Publié le: 5 novembre 2021

Un métier d’art sauvé de justesse

gravURE – Le Neuchâtelois Eddy Jaquet est connu dans la branche horlogère pour sa grande créativité. Il nous raconte comment il est entré dans ce métier, quelles en ont été les évolutions, les révolutions. Et comment il a choisi de s’engager à l‘Ecole d‘arts appliqués (EAA) à la Chaux-de-Fonds où il préside une commission d‘experts pour les examens finaux.

JAM: Comment choisit-on le métier de graveur?

J’ai toujours aimé la peinture et le théâtre, mais mes parents se préoccupaient pour que j’apprenne un métier «viable». À l’École d’arts appliqués (EAA) à la Chaux-de-Fonds, j’ai découvert la classe de gravure. Ce qu’on y faisait m’a instantanément touché, en particulier en raison du lien étroit de la gravure avec le dessin. Les principaux débouchés de ce métier dans notre région étaient et sont encore l’horlogerie, ce qui rassura mes parents sur mon avenir professionnel.
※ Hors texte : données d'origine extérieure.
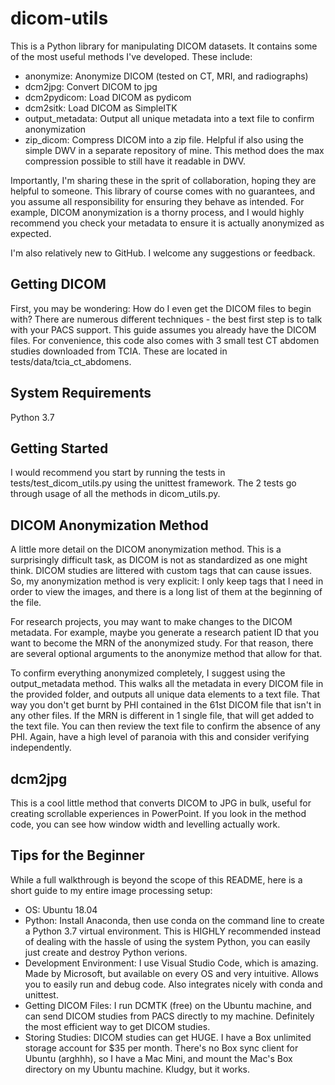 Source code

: # dicom-utils
This is a Python library for manipulating DICOM datasets. It contains some of the most useful methods I've developed. These include:
* anonymize: Anonymize DICOM (tested on CT, MRI, and radiographs)
* dcm2jpg: Convert DICOM to jpg
* dcm2pydicom: Load DICOM as pydicom
* dcm2sitk: Load DICOM as SimpleITK
* output_metadata: Output all unique metadata into a text file to confirm anonymization
* zip_dicom: Compress DICOM into a zip file. Helpful if also using the simple DWV in a separate repository of mine. This method does the max compression possible to still have it readable in DWV.

Importantly, I'm sharing these in the sprit of collaboration, hoping they are helpful to someone. This library of course comes with no guarantees, and you assume all responsibility for ensuring they behave as intended. For example, DICOM anonymization is a thorny process, and I would highly recommend you check your metadata to ensure it is actually anonymized as expected.

I'm also relatively new to GitHub. I welcome any suggestions or feedback.

## Getting DICOM
First, you may be wondering: How do I even get the DICOM files to begin with? There are numerous different techniques - the best first step is to talk with your PACS support. This guide assumes you already have the DICOM files. For convenience, this code also comes with 3 small test CT abdomen studies downloaded from TCIA. These are located in tests/data/tcia_ct_abdomens.

## System Requirements
Python 3.7

## Getting Started
I would recommend you start by running the tests in tests/test_dicom_utils.py using the unittest framework. The 2 tests go through usage of all the methods in dicom_utils.py.

## DICOM Anonymization Method
A little more detail on the DICOM anonymization method. This is a surprisingly difficult task, as DICOM is not as standardized as one might think. DICOM studies are littered with custom tags that can cause issues. So, my anonymization method is very explicit: I only keep tags that I need in order to view the images, and there is a long list of them at the beginning of the file.

For research projects, you may want to make changes to the DICOM metadata. For example, maybe you generate a research patient ID that you want to become the MRN of the anonymized study. For that reason, there are several optional arguments to the anonymize method that allow for that.

To confirm everything anonymized completely, I suggest using the output_metadata method. This walks all the metadata in every DICOM file in the provided folder, and outputs all unique data elements to a text file. That way you don't get burnt by PHI contained in the 61st DICOM file that isn't in any other files. If the MRN is different in 1 single file, that will get added to the text file. You can then review the text file to confirm the absence of any PHI. Again, have a high level of paranoia with this and consider verifying independently.

## dcm2jpg
This is a cool little method that converts DICOM to JPG in bulk, useful for creating scrollable experiences in PowerPoint. If you look in the method code, you can see how window width and levelling actually work.

## Tips for the Beginner
While a full walkthrough is beyond the scope of this README, here is a short guide to my entire image processing setup:
* OS: Ubuntu 18.04
* Python: Install Anaconda, then use conda on the command line to create a Python 3.7 virtual environment. This is HIGHLY recommended instead of dealing with the hassle of using the system Python, you can easily just create and destroy Python verions.
* Development Environment: I use Visual Studio Code, which is amazing. Made by Microsoft, but available on every OS and very intuitive. Allows you to easily run and debug code. Also integrates nicely with conda and unittest.
* Getting DICOM Files: I run DCMTK (free) on the Ubuntu machine, and can send DICOM studies from PACS directly to my machine. Definitely the most efficient way to get DICOM studies.
* Storing Studies: DICOM studies can get HUGE. I have a Box unlimited storage account for $35 per month. There's no Box sync client for Ubuntu (arghhh), so I have a Mac Mini, and mount the Mac's Box directory on my Ubuntu machine. Kludgy, but it works.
L’EAA a du reste été fondée en 1872 pour former des graveurs. À l’époque, c’était le grand boom de la montre savonnette.

Notre métier se situe en filiation directe avec le travail des graveurs d’autrefois et remonte jusqu’à l’Antiquité. Nos outils sont quasiment les mêmes que les leurs. La dimension patrimoniale à laquelle je suis assez sensible s’ajoute ainsi à mon activité d’artisan. Les musées de l’Arc jurassien sont riches en témoignages de ce bel héritage et cela me plaît assez de pouvoir me situer dans cette histoire neuchâteloise, ma branche familiale étant originaire de la région.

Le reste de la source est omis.